Conclusion: Through this study, we found that HPV are highly prevalent among HIV positive women in
Burkina Faso. However, given the high prevalence of other HPV types than 16 and 18, in our study, another
type of vaccine should be considered to cover them. In the meantime, the results of this study could be a
springboard for the introduction of vaccines against HPV already existing in Burkina Faso.

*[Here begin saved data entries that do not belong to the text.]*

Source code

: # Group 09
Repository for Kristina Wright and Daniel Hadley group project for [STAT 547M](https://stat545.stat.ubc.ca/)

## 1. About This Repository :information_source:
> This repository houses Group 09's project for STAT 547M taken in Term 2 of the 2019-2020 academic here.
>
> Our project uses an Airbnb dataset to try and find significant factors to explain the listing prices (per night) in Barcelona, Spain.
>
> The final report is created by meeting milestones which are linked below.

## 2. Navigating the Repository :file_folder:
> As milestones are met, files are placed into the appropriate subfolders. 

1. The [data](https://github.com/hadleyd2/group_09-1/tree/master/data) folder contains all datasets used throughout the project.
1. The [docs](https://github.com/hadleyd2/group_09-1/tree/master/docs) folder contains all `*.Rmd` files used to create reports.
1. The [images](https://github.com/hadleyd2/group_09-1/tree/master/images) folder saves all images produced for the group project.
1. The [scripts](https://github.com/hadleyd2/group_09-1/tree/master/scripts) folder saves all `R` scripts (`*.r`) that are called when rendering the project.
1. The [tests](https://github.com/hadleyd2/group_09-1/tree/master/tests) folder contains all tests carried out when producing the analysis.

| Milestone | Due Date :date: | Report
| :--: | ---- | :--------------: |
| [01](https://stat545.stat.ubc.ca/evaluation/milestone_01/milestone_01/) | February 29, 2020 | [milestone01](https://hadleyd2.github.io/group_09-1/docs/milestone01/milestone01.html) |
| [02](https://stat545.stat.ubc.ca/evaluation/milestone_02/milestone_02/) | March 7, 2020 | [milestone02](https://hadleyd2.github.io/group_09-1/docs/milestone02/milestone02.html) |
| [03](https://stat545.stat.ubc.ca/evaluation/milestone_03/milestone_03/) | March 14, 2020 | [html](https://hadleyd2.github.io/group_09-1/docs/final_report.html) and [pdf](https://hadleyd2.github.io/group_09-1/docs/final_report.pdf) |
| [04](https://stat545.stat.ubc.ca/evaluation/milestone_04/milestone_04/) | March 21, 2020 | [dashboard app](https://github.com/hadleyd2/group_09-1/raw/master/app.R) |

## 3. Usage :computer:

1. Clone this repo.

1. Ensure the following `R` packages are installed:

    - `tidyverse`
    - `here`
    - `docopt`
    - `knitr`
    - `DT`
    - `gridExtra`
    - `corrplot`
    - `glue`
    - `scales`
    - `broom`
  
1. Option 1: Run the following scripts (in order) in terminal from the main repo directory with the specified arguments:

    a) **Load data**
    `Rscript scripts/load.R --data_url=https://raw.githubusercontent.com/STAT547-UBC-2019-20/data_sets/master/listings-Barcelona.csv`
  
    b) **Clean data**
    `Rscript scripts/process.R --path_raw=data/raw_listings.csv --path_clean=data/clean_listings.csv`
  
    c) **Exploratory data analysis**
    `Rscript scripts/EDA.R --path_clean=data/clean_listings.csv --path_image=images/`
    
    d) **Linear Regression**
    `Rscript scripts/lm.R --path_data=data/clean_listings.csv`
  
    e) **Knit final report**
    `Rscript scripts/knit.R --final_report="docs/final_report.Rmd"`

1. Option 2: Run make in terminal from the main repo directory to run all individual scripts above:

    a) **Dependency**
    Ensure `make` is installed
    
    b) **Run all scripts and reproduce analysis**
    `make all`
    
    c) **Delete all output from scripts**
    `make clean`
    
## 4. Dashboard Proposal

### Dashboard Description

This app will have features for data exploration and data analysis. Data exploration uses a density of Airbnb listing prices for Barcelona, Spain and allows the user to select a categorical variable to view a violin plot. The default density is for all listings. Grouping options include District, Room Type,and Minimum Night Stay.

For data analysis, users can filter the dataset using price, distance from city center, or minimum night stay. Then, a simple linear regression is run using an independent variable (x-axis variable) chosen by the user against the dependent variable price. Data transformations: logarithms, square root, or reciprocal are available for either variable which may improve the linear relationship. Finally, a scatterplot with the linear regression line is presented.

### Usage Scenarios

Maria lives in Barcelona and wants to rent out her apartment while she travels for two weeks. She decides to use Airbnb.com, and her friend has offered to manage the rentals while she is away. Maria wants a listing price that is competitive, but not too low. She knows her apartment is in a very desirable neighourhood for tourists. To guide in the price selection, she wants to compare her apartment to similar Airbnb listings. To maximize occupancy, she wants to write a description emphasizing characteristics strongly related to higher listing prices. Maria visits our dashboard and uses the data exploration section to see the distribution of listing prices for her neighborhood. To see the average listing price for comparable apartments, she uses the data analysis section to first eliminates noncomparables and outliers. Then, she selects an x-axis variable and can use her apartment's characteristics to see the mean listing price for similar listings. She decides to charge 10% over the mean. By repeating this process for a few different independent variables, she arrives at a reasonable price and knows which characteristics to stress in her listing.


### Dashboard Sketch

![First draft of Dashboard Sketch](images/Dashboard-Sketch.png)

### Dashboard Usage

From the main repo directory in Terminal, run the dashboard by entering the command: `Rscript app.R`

Key words: HPV; HIV; Genotypes; Women; Burkina Faso.
1. Introduction
Since the onset of Human Immunodeficiency Virus
(HIV) infection, an increase in the frequency of
cervical lesions (dysplasia and invasive cervical
cancer) has been described [1]. From 1997, the
Center of Disease Control and prevention of Atlanta
recommended regular gynaecological monitoring of
women infected with HIV [2] . It is now certified
that high-risk HPV (HR-HPV) cause approximately
95% of precancerous and cancerous lesions of the
cervix. Currently, there are 3 prophylactic vaccines
on the market: Cervarix (GlaxoSmithKline,
Brentford, UK) which is bivalent and target
HPV16/18; Gardasil (Merck Inc, NY, USA), which
is quadrivalent and target HPV6/11/16/18 and
Gardasil-9 (Merck Inc., NY, USA), which is
nonavalent and target HPV
6/11/16/18/31/33/45/52/58. This means that
prevention against cervical cancer is a possibility
especially for developing countries like Burkina
Faso where prevalence of HPV is high. The
relationship between the frequency, severity of
cervical dysplasia and the degree of immune
deficiency was quickly established. The
transmission of HPV is mainly through sex. Indeed,
HPV infection is the commonest STI in the world.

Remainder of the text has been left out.